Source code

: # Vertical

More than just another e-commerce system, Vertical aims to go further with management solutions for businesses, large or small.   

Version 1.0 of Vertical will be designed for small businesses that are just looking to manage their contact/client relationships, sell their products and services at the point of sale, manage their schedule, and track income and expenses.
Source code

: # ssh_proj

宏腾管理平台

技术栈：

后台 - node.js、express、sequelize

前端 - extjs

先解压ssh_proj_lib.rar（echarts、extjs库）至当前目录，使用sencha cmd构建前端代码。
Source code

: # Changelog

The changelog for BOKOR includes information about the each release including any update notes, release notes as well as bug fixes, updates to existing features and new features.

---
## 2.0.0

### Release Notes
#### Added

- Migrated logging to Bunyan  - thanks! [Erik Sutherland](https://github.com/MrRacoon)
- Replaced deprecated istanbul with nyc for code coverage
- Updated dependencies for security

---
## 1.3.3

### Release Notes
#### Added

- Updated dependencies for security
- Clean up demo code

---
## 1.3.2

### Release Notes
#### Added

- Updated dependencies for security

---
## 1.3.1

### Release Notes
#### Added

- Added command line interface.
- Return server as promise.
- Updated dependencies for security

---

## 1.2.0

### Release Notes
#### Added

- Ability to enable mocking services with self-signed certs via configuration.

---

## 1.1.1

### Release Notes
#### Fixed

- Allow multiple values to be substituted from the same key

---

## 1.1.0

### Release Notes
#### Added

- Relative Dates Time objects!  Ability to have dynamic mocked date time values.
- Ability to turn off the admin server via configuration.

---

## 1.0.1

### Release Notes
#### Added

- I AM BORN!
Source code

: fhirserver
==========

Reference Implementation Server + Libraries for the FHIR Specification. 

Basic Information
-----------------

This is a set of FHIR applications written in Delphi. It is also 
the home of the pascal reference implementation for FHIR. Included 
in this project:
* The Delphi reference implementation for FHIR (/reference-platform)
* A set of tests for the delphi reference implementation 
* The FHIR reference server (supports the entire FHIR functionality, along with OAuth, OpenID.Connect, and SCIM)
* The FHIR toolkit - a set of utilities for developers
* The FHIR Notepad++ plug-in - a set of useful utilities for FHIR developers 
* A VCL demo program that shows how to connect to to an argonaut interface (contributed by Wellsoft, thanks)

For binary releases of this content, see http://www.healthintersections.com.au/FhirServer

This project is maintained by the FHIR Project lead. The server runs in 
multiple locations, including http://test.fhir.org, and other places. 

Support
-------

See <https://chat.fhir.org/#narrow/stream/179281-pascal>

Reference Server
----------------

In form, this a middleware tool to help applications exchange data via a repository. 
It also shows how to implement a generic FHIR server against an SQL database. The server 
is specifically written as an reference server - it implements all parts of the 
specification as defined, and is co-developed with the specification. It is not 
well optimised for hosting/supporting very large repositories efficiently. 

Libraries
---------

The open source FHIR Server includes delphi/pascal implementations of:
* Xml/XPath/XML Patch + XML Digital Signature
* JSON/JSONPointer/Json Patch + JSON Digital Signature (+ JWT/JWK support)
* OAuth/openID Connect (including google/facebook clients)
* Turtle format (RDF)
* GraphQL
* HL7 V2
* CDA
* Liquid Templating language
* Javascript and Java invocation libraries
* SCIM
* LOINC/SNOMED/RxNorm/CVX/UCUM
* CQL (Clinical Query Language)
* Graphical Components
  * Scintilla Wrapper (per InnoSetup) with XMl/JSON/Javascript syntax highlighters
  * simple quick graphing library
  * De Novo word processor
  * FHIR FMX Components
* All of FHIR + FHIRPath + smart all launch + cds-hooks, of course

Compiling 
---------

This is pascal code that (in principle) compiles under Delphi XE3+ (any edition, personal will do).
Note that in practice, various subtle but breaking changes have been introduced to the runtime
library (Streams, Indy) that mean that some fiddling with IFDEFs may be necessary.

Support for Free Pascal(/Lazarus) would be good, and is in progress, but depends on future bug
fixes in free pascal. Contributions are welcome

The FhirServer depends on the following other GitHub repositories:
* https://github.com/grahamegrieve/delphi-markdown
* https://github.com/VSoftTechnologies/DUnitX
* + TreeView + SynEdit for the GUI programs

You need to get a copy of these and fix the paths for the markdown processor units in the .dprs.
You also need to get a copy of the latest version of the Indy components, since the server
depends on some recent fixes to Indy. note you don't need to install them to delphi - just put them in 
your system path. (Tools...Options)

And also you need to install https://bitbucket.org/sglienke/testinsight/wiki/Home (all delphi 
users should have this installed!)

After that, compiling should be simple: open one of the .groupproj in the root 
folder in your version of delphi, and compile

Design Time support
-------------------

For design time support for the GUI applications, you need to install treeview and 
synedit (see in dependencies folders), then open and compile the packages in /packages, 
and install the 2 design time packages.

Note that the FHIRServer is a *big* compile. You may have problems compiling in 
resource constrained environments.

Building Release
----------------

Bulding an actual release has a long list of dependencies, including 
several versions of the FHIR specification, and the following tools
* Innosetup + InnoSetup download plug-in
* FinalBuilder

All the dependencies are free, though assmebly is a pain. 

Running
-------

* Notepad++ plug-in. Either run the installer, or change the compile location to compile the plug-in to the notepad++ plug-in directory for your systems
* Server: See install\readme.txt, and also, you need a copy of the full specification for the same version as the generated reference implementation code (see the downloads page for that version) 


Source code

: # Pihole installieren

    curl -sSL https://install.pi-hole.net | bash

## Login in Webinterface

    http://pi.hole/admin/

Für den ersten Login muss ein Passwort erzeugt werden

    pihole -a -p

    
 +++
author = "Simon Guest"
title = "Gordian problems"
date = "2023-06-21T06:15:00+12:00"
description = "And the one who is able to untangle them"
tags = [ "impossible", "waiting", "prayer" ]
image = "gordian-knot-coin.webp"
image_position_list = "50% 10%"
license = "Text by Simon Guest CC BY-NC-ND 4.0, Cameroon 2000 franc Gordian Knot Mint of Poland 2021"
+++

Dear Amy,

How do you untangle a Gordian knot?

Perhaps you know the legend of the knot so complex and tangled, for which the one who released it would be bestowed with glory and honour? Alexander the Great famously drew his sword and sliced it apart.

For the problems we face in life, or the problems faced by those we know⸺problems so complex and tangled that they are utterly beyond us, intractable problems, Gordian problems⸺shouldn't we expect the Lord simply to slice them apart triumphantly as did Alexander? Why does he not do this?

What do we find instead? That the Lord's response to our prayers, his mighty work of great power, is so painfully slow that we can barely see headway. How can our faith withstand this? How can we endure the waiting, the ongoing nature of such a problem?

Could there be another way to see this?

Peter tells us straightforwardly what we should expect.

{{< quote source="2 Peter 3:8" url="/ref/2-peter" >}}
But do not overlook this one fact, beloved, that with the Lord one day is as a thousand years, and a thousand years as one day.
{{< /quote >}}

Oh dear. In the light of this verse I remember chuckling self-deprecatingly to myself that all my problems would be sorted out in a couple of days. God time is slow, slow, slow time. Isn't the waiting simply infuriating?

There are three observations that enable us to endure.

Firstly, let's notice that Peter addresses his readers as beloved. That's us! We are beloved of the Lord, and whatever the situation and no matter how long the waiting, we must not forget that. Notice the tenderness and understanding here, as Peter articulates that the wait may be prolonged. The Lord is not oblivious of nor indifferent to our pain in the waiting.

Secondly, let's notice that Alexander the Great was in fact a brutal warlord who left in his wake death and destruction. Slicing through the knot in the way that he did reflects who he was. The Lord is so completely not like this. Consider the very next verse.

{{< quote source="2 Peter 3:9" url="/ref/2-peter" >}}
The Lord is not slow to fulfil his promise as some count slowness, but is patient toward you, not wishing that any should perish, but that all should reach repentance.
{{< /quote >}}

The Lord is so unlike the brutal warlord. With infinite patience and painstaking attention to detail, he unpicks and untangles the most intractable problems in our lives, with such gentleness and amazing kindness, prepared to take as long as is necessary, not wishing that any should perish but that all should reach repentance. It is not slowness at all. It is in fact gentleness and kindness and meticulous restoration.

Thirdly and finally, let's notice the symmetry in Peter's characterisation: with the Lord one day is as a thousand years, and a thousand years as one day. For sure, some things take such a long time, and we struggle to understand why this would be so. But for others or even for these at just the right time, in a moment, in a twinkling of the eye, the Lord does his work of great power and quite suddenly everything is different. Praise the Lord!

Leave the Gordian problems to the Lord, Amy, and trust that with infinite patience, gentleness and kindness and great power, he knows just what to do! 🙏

::::

• YOUR ASSIGNMENT
Where the listing above has a line with "and install the 2 design time packages.", start there, and output every line exactly through the line with "several versions of", which is also included.

• RESULT OF THIS EXERCISE
and install the 2 design time packages.

Note that the FHIRServer is a *big* compile. You may have problems compiling in 
resource constrained environments.

Building Release
----------------

Bulding an actual release has a long list of dependencies, including 
several versions of the FHIR specification, and the following tools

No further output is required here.